• **Instructions for the task**:
Across all the entries below, how many lines contain the string "isCompetitorAlreadyAvgDESCSorted"? The number by itself is the answer.

[Collected data entries]
= Beginning of Section =

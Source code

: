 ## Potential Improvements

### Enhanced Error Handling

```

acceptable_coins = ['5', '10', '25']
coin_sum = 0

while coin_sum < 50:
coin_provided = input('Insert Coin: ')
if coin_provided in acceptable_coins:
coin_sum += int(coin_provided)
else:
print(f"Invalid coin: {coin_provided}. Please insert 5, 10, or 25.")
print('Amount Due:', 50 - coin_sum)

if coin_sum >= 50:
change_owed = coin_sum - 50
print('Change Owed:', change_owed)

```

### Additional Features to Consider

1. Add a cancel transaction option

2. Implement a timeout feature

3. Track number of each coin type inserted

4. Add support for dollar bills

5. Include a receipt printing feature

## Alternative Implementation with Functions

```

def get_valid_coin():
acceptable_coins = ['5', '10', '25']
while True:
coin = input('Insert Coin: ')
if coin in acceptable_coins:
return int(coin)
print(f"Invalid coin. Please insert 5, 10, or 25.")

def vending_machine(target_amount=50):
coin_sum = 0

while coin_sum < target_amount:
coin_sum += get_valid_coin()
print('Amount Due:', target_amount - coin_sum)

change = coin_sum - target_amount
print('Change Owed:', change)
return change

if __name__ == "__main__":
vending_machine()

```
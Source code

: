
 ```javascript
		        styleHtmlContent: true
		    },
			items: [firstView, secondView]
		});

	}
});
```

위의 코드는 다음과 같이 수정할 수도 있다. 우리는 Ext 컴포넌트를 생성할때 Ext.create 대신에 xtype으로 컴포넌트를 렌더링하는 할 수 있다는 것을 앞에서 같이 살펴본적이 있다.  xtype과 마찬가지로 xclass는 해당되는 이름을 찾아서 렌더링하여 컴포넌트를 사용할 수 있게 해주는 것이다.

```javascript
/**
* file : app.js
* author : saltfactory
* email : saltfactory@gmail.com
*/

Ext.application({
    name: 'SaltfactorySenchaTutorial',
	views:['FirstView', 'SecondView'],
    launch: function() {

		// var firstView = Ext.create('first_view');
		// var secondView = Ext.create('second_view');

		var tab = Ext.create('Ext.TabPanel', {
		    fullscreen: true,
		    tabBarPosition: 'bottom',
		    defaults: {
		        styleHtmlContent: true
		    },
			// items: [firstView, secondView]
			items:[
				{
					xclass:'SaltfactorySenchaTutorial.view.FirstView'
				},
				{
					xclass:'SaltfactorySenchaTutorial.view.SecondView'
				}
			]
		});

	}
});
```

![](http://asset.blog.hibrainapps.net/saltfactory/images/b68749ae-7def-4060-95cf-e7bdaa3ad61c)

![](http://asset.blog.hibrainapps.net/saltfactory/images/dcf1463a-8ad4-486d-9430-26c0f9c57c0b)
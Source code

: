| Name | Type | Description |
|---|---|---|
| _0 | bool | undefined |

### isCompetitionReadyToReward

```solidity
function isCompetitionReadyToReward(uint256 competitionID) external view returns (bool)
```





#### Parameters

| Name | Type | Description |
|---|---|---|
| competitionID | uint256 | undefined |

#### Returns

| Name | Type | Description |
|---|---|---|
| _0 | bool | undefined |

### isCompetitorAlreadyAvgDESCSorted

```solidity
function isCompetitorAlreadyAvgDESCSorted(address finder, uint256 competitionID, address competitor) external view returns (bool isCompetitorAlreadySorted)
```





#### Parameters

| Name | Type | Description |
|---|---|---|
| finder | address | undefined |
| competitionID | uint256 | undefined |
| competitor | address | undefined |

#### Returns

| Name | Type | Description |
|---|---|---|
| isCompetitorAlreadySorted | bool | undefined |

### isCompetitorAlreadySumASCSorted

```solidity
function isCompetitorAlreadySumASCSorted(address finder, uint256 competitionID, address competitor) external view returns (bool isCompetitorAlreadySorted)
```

= End of Section =

• **Completed task**:
2